→ Supplied information
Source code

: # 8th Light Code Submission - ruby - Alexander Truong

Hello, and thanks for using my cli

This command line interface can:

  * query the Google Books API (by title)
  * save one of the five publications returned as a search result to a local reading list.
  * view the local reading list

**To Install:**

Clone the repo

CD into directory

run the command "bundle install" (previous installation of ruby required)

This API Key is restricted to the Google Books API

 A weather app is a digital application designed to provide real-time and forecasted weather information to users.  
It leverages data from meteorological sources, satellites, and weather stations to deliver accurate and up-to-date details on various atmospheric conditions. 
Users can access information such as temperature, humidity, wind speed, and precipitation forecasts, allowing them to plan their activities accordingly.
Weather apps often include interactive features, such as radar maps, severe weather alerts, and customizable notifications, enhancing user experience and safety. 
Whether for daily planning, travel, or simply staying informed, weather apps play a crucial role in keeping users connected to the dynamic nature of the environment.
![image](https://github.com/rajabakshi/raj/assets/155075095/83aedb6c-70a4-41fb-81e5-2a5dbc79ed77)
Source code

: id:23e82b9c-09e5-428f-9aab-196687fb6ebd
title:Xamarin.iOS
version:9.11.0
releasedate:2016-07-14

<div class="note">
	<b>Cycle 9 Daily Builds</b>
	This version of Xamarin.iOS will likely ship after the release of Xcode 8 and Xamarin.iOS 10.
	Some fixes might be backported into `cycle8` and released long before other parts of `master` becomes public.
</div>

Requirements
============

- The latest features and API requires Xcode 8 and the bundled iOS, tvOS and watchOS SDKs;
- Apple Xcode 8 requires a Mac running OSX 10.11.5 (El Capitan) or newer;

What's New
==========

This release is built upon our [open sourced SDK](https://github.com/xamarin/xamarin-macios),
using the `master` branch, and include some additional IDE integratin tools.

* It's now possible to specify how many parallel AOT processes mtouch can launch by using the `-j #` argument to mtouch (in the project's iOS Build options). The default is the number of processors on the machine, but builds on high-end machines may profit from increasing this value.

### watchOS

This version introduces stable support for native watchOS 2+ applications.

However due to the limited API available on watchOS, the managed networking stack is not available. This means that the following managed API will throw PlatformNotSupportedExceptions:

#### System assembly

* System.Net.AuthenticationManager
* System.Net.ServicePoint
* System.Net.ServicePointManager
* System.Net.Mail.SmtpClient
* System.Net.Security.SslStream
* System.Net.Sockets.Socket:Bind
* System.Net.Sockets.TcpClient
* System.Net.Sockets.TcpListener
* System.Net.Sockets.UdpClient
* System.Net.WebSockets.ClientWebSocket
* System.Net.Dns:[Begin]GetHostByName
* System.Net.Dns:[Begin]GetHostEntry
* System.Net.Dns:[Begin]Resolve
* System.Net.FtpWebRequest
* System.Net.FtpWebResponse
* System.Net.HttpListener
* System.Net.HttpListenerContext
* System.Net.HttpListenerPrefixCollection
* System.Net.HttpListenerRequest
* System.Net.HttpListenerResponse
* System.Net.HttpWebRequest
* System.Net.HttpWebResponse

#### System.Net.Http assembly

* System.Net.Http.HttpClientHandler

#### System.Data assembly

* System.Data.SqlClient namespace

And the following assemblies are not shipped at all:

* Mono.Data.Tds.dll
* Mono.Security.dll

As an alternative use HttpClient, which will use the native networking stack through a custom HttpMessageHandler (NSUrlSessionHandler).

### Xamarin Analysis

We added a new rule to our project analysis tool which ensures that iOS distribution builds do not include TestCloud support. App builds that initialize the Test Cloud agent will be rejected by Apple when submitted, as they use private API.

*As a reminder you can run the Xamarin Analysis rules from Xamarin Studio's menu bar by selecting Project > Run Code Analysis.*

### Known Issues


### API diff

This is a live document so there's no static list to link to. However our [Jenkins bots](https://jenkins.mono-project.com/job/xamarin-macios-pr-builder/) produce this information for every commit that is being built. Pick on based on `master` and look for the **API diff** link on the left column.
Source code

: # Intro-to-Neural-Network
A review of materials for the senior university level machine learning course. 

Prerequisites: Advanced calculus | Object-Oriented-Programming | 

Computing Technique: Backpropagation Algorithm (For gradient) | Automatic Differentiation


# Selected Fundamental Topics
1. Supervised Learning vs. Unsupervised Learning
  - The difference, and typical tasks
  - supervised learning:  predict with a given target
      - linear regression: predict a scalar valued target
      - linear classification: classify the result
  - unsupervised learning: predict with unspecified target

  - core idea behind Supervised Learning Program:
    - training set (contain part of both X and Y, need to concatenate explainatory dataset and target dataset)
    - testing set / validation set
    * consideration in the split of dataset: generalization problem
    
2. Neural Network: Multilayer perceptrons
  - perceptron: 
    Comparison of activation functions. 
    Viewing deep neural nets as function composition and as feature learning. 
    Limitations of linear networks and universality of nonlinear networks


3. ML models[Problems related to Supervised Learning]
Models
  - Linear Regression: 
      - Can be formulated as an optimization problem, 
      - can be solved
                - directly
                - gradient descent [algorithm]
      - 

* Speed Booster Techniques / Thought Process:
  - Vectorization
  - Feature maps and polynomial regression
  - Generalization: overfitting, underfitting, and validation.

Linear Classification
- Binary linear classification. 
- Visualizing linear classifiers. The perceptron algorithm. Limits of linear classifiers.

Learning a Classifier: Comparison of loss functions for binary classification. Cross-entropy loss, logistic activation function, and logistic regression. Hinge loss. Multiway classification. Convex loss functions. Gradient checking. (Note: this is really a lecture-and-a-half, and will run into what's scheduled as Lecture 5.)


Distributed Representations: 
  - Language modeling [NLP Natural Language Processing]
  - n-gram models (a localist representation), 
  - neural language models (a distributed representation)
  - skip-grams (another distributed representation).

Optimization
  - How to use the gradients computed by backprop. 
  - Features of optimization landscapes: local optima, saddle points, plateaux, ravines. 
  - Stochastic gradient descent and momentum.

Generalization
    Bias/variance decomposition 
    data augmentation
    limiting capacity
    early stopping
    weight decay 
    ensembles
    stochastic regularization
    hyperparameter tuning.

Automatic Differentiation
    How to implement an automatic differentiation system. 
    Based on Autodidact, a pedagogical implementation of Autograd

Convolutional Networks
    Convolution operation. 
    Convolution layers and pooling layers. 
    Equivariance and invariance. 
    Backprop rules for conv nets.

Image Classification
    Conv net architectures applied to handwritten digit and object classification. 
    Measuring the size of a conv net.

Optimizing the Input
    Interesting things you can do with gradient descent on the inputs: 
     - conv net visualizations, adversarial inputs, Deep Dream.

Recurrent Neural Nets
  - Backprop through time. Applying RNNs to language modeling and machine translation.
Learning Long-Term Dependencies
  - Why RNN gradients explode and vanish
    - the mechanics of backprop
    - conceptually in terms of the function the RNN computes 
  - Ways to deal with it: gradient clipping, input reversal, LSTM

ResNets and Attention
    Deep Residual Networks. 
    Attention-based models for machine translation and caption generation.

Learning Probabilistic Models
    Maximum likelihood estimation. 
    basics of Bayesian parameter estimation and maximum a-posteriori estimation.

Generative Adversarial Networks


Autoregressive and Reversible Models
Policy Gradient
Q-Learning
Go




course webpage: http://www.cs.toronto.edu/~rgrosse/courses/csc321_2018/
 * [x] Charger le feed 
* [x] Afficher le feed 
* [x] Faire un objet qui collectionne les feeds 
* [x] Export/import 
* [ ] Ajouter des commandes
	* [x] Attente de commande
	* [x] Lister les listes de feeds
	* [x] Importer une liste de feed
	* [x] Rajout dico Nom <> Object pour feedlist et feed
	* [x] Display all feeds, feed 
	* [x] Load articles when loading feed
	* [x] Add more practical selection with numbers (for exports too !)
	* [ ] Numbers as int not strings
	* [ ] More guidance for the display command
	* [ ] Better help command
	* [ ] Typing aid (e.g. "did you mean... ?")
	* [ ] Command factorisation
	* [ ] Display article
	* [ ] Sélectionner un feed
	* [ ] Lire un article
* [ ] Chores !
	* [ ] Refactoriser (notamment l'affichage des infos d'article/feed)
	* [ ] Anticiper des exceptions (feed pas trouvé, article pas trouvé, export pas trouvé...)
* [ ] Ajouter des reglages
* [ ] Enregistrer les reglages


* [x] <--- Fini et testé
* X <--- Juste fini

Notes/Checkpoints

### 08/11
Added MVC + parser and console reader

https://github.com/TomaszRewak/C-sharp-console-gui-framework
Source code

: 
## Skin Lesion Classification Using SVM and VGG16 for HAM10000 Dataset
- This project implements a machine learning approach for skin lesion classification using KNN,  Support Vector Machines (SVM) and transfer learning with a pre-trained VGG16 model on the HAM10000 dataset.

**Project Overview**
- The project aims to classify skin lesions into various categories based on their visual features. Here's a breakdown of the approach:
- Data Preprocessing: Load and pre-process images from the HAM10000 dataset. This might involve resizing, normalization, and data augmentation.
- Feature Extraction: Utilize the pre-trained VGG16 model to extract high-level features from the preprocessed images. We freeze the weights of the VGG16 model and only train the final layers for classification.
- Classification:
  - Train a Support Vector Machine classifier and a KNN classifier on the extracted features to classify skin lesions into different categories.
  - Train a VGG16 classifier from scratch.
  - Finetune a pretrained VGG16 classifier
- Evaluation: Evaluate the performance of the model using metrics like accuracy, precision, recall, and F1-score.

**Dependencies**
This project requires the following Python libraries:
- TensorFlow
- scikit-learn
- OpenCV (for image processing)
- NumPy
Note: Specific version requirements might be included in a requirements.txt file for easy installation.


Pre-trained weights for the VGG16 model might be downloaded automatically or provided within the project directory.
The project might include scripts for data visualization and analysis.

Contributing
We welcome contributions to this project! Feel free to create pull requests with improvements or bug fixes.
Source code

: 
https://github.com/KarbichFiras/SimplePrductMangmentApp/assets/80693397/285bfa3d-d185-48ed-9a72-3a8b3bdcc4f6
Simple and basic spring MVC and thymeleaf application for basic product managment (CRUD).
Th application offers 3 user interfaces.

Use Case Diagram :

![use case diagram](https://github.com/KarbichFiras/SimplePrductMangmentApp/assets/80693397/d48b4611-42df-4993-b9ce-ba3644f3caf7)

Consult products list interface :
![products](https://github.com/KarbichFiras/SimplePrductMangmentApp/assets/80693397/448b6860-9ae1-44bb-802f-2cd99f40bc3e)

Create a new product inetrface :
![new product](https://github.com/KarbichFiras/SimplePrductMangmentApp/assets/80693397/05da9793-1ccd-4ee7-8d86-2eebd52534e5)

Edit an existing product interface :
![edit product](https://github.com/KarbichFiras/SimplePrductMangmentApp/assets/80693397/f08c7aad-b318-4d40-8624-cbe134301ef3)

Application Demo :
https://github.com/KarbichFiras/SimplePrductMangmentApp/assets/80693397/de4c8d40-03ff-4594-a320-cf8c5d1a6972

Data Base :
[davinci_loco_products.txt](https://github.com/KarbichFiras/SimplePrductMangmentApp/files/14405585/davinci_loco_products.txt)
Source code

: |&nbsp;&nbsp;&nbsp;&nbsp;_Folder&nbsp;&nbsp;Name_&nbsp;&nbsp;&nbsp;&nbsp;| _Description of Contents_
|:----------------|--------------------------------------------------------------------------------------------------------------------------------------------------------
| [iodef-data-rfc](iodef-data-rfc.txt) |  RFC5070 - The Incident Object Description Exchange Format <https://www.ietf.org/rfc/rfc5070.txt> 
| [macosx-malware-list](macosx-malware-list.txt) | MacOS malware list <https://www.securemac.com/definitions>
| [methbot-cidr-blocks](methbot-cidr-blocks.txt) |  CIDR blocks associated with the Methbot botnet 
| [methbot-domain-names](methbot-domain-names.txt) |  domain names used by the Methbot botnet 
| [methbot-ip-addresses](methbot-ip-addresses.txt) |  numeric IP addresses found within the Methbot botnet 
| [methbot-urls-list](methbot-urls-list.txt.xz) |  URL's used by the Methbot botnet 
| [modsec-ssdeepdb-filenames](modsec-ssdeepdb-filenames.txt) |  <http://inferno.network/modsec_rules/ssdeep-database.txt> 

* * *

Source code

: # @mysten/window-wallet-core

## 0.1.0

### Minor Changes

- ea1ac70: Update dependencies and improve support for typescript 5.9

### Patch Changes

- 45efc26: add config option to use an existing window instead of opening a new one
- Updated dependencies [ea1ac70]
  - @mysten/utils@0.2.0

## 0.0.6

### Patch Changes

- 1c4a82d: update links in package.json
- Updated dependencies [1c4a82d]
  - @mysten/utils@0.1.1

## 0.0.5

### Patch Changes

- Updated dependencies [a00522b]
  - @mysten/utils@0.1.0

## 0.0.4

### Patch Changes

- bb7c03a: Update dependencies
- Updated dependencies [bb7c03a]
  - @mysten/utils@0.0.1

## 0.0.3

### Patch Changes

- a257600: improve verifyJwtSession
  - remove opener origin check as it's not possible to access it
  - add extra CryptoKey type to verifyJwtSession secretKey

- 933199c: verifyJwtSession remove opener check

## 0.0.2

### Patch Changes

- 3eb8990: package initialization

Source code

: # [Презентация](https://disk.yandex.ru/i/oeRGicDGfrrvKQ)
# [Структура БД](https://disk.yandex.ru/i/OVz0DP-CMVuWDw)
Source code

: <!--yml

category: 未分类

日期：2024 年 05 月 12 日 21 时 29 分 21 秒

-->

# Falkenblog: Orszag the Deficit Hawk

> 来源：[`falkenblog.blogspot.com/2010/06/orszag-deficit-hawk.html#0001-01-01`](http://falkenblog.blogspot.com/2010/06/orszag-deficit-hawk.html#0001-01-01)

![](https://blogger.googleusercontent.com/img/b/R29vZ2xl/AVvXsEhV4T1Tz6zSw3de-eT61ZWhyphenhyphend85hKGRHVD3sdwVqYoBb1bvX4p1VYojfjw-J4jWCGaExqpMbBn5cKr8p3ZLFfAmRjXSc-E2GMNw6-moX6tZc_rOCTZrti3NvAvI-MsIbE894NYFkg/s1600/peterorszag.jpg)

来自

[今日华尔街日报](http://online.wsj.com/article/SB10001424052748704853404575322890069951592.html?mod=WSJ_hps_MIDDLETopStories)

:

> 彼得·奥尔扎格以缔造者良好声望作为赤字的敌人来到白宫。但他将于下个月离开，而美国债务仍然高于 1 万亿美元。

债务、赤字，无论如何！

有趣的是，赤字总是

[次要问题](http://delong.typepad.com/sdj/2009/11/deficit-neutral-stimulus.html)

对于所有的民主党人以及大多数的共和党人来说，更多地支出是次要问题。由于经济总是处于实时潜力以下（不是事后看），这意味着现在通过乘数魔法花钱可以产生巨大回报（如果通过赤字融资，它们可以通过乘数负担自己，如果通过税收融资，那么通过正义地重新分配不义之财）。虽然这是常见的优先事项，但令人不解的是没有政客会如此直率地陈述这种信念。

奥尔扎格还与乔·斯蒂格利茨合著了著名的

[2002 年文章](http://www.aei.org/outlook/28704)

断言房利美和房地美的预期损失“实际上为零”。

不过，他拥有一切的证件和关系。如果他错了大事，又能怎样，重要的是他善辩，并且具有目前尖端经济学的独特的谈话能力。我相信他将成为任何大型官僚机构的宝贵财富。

→ Activity
Every line of the material that holds the word "gradients" must be found and copied.

→ Solution below
  - How to use the gradients computed by backprop. 
  - Why RNN gradients explode and vanish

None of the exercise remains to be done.